I remember when I first started affiliate marketing 1 or 2 weeks before I signed up to affplaybook. I remember counting down how many days would it take me to make my first sale, it took me 19 days. The amount of hours each day spending was easily 12 or 14 hours a day, the learning stuff, crying stuff, spending money here and there and 3 weeks of that just to make my first dollar, it wasn’t even profit, just a sale, it takes time.
Yeah definitely, it’s a big learning curve. When you first step into this industry, people like us can write our ticket often times now. We have the skills, but it takes a long time before you become an expert at something. And often times you don’t love it, especially starting up, it’s a big pain it’s not something you necessarily enjoy because it’s all frustration.
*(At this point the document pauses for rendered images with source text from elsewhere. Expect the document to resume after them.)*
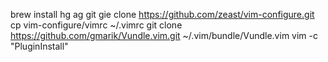 brew install hg ag git
gie clone https://github.com/zeast/vim-configure.git
cp vim-configure/vimrc ~/.vimrc
git clone https://github.com/gmarik/Vundle.vim.git ~/.vim/bundle/Vundle.vim
vim -c "PluginInstall"
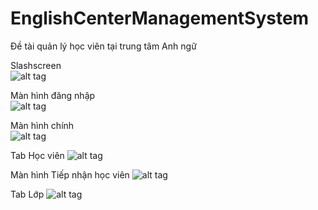 # EnglishCenterManagementSystem
Đề tài quản lý học viên tại trung tâm Anh ngữ

Slashscreen <br />
![alt tag](https://cloud.githubusercontent.com/assets/15802477/16558714/a21d6c3e-4211-11e6-8c8d-e3188702f6cb.png)

Màn hình đăng nhập <br/>
![alt tag](https://cloud.githubusercontent.com/assets/15802477/16558441/f021882c-420f-11e6-9e39-281f19359a63.png)

Màn hình chính <br/>
![alt tag](https://cloud.githubusercontent.com/assets/15802477/16558440/f01bbafa-420f-11e6-9f59-2340b41ad253.png)

Tab Học viên
![alt tag](https://cloud.githubusercontent.com/assets/15802477/16558439/f01aeef4-420f-11e6-99d6-dade863f8424.png)

Màn hình Tiếp nhận học viên
![alt tag](https://cloud.githubusercontent.com/assets/15802477/16558718/a902ba18-4211-11e6-9f64-981148aa3cbc.png)

Tab Lớp
![alt tag](https://cloud.githubusercontent.com/assets/15802477/16558636/302c5ac2-4211-11e6-93f9-5479a7a56784.png)
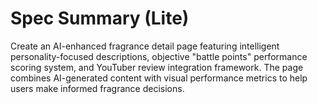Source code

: # Spec Summary (Lite)

Create an AI-enhanced fragrance detail page featuring intelligent personality-focused descriptions, objective "battle points" performance scoring system, and YouTuber review integration framework. The page combines AI-generated content with visual performance metrics to help users make informed fragrance decisions.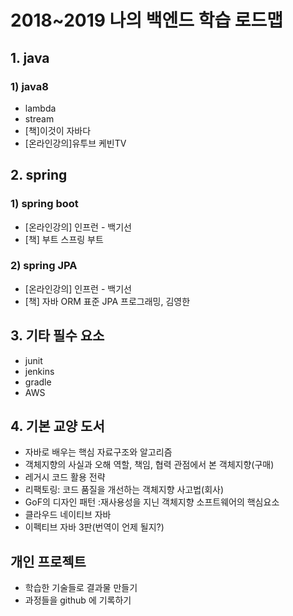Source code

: # 2018~2019 나의 백엔드 학습 로드맵
## 1. java
### 1) java8
* lambda
* stream
* [책]이것이 자바다
* [온라인강의]유투브 케빈TV

## 2. spring
### 1) spring boot
* [온라인강의] 인프런 - 백기선
* [책] 부트 스프링 부트
### 2) spring JPA
* [온라인강의] 인프런 - 백기선
* [책] 자바 ORM 표준 JPA 프로그래밍, 김영한

## 3. 기타 필수 요소
* junit
* jenkins
* gradle
* AWS

## 4. 기본 교양 도서
* 자바로 배우는 핵심 자료구조와 알고리즘
* 객체지향의 사실과 오해 역할, 책임, 협력 관점에서 본 객체지향(구매)
* 레거시 코드 활용 전략
* 리팩토링: 코드 품질을 개선하는 객체지향 사고법(회사)
* GoF의 디자인 패턴 :재사용성을 지닌 객체지향 소프트웨어의 핵심요소
* 클라우드 네이티브 자바
* 이펙티브 자바 3판(번역이 언제 될지?)

## 개인 프로젝트
* 학습한 기술들로 결과물 만들기
* 과정들을 github 에 기록하기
But once it starts clicking for you and you start understanding stuff and you begin to like it. I love digital marketing now, and I love it because I’m good at it.
But you never would’ve thought you would’ve liked digital marketing right?
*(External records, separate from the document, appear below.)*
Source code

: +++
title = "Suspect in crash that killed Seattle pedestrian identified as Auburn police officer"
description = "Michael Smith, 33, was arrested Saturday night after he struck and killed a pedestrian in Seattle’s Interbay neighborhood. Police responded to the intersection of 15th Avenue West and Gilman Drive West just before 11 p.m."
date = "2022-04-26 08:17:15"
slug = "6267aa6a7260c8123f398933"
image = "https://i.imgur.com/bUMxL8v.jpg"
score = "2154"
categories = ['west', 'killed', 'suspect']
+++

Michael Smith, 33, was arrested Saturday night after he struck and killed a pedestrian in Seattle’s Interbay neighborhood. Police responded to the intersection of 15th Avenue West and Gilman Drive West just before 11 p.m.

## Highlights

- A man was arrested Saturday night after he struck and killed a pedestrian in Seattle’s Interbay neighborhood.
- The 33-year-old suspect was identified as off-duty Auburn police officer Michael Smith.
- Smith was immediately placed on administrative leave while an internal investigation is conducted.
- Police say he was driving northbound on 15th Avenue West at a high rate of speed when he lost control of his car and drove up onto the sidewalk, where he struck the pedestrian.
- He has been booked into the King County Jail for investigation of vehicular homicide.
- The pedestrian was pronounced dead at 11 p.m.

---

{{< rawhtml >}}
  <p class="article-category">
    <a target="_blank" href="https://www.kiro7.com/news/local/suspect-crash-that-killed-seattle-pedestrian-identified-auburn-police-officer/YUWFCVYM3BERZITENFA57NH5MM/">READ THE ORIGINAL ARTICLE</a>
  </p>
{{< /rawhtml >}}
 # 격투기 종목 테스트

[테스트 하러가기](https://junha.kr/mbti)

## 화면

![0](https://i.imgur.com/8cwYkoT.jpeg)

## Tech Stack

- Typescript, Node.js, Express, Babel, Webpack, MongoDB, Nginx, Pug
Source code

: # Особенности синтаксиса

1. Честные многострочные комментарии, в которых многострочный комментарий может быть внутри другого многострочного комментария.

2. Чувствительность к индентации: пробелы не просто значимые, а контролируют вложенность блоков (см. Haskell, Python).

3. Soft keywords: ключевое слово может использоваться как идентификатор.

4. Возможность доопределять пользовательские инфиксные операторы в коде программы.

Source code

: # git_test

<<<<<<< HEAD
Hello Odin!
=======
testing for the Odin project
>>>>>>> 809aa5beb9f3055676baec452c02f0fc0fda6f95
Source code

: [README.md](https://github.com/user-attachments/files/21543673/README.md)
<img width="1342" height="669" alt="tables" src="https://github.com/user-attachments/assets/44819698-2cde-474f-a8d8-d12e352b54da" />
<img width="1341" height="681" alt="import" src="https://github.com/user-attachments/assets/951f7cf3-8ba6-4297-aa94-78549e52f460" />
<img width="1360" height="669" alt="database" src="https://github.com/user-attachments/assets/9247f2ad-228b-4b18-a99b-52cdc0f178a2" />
I’d say no. I’ve always been kind of financially savvy and business minded so that aspect of it I like. But as far as being a marketer and a sales person no, I wouldn’t have thought of myself as that at all.
Do you remember your first sale; was it like one of your best feelings?
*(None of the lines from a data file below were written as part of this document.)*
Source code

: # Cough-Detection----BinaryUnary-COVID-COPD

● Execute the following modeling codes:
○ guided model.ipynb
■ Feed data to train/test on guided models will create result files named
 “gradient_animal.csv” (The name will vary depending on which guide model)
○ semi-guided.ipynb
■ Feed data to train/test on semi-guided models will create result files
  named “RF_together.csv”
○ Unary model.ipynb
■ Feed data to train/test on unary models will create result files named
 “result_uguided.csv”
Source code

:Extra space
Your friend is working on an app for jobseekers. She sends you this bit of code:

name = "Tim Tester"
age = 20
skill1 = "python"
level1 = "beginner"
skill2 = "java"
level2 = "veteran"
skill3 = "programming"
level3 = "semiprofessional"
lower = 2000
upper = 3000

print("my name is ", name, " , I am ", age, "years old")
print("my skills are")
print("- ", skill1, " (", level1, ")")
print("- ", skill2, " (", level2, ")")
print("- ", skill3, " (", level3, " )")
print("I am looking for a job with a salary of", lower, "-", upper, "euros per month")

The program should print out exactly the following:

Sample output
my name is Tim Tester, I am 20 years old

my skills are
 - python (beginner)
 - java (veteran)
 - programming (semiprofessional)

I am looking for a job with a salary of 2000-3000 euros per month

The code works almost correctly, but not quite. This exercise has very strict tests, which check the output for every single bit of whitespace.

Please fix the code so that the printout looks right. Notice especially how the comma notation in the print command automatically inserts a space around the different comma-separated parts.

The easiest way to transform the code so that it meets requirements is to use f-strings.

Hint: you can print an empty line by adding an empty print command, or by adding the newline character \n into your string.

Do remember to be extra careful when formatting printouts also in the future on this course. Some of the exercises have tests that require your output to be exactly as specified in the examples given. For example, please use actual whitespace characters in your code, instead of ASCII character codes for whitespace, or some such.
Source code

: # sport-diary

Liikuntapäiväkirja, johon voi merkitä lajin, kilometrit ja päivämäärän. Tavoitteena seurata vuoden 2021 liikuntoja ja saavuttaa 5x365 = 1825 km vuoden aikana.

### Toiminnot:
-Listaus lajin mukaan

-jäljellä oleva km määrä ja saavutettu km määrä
I got really excited; somebody bought a dsl internet package from me and that was like a $30-40 commission.
Was that amazon ads or commission junction?
It was just commission junction. I remember that being exciting. I remember another time where I went hiking and one of my sisters was in town, and when I came back I logged into adsense and I made $20. So I brought her in to the room and I showed her and I was look I didn’t do anything today, we were just hiking and I made $20 isn’t that awesome? That got me really excited ‘coz that was actually my first bigger day of earnings for adsense. I made $20 in one day man!
Just from adsense, that must’ve been a ton of traffic or was it just the ads you were displaying?
It was just a type of ad, so it’s like 8-9 clicks something like that.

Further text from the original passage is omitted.